Un guía de excepción de prosa esplendente, Enrique Bernardo Núñez,  nos llevó calle a calle por La ciudad de los techos rojos. Otro narrador de todos los quilates, Guillermo Meneses, nos leería al oído su Libro de Caracas. Don Alfredo Cortina, desde un título nostálgico, rememoraría La ciudad que se nos fue. Pero las ciudades no se van; pasan sus hombres y mujeres y otros y otras llegan: olas de un mar vivo. Recorriendo los ventanales de Caracas, sus balaustres, arabescos, mamposterías, hierros y maderas, Aquiles Nazoa, el transeúnte sonreído, cuenta la historia del país y la ciudad, los gustos o el mal gusto, las costumbres y las cuitas, las serenatas  y los amores. Si quiere saber más, entonces intérnese en las páginas de su Caracas física y espiritual y dele los buenos días al Ávila, a nuestro Waraira Repano.

Yo acepté la invitación de todos esos señores y escuché los testimonios de los viejos taxistas que todavía llaman a Marcos Pérez Jiménez “mi General”, un militar constructor de las mayores obras civiles de la ciudad. En el afán modernizador, lo antecedió otro general, pero del siglo XIX, Antonio Guzmán Blanco, el Ilustre Americano. Este quiso convertir Caracas en una pequeña París. Pérez Jiménez prefirió Nueva York como modelo. “El guzmancismo es caraqueño”, llegó a decir Guillermo Meneses.

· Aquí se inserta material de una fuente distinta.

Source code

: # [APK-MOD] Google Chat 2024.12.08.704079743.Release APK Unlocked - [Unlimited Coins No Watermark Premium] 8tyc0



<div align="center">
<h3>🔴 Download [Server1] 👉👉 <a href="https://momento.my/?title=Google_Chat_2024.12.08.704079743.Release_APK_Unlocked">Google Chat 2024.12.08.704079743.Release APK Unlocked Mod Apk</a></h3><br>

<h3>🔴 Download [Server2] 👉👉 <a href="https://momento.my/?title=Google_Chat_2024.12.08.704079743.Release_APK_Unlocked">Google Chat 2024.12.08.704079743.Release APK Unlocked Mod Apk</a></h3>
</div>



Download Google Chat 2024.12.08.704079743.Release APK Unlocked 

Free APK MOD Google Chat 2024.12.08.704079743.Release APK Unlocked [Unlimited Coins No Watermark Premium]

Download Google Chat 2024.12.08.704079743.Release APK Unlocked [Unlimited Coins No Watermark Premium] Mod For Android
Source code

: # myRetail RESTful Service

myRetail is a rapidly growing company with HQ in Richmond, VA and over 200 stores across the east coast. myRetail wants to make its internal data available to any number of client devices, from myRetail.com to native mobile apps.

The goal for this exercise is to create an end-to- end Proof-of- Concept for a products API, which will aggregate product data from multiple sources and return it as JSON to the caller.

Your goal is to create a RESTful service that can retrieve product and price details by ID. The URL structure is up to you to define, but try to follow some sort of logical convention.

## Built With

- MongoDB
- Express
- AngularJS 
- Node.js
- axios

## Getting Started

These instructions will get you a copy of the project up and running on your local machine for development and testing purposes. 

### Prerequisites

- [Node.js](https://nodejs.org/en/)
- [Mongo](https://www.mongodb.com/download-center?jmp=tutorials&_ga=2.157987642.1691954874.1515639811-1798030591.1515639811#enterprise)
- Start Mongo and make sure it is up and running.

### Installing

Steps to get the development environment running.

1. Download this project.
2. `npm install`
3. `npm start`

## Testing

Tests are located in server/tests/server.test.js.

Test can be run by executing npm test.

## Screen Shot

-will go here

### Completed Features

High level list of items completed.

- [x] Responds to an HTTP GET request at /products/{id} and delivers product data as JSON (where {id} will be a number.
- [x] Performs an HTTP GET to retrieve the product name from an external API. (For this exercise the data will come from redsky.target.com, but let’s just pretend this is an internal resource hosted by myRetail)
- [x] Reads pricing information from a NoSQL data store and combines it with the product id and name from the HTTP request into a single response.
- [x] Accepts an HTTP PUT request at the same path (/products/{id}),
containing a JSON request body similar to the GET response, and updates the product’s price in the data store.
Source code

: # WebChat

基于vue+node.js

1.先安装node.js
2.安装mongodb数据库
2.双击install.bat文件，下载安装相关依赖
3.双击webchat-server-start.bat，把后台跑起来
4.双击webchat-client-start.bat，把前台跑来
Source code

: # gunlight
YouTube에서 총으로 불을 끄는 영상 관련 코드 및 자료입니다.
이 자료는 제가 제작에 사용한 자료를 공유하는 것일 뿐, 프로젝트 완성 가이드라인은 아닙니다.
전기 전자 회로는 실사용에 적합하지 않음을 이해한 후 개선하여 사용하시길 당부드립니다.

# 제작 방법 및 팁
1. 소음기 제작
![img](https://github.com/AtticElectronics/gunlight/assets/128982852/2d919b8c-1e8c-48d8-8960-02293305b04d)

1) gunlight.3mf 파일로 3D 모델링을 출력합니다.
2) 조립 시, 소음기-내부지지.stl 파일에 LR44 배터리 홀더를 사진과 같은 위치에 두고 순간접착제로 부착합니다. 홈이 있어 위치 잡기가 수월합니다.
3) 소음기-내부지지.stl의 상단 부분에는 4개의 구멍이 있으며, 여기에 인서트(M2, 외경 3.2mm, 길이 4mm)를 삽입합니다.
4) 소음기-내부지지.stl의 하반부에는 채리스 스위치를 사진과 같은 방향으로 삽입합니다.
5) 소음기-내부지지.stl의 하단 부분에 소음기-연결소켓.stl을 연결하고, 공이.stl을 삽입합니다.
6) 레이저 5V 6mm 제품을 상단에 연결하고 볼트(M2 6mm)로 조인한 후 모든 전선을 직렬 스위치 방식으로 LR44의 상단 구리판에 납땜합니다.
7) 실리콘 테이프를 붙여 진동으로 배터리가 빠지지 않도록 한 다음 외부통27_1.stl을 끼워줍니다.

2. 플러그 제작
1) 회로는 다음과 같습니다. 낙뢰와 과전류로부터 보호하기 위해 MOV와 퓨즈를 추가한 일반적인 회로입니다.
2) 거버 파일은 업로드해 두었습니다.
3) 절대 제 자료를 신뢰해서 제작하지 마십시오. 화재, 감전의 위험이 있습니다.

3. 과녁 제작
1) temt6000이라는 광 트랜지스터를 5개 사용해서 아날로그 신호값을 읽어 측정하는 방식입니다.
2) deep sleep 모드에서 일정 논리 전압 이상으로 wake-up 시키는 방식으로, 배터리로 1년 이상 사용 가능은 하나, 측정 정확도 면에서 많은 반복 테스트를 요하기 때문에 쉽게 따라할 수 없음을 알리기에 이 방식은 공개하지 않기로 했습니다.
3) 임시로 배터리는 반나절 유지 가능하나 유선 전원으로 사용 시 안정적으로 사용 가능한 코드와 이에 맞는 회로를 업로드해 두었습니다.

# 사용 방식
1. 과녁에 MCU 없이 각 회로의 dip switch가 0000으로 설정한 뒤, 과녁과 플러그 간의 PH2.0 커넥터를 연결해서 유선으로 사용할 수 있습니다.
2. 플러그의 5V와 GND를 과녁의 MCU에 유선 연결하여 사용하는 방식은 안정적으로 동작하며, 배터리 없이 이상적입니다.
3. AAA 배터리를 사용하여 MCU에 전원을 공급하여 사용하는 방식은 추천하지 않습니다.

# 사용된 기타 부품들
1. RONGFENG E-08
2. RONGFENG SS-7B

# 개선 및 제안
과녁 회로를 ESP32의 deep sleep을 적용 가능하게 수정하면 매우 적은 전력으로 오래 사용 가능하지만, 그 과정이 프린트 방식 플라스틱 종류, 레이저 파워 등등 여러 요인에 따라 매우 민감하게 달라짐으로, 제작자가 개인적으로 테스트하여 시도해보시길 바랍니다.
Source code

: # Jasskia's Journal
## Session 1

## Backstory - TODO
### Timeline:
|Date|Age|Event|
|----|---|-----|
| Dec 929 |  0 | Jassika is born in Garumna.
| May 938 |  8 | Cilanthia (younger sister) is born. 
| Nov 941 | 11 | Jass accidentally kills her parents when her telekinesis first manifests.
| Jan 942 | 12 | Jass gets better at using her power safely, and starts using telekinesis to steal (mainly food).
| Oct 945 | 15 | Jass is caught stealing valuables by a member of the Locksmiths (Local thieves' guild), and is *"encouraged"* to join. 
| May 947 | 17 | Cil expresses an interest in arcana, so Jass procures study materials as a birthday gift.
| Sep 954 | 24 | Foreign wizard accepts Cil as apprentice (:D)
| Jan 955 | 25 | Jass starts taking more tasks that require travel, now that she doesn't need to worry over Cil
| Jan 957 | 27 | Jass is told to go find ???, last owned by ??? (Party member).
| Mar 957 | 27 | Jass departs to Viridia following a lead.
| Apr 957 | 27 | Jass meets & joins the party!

Vamos, el perezjimenismo también lo es, si no que lo digan las torres del Centro Simón Bolívar, a una cuadra apenas de ese monumento guzmancista que es el Palacio Federal Legislativo, como para que los dos generales se miren por siempre frente a frente.

Pero con estos guías y estos testimonios yo no conozco Caracas. Y usted tampoco. Esto nos enamora de la ciudad, pero más nada. Y si alguien cree conocerla totalmente, los invito a dar un paseo con los cronistas que Mercedes Chacín reunió en torno al suplemento Épale,  del diario Ciudad Caracas. Son ellos herederos y relevo de los escritores que nombré líneas arriba. Aquellos nombres asustan, pero la juventud es atrevida y el verbo audaz. Y si la juventud pasa, no ocurre así con la intrepidez del periodismo. Por lo demás, Caracas es inagotable.

Acepte que Andrés Paravisini lo invite a comer en Catedral, un restaurant frente a la iglesia homónima, pero escondido, con un menú sin exceso de condimentos,  aderezado en una crónica sin exceso de adjetivos, como corresponde cuando se procura la armonía entre fondo y forma. Antes de sentarse, el cronista lo llevará y lo sacará del laberinto que se ha de desandar para llegar hasta  su mesa, previa cola de comensales. Siéntese. Disfrute el menú y disfrute esta crónica.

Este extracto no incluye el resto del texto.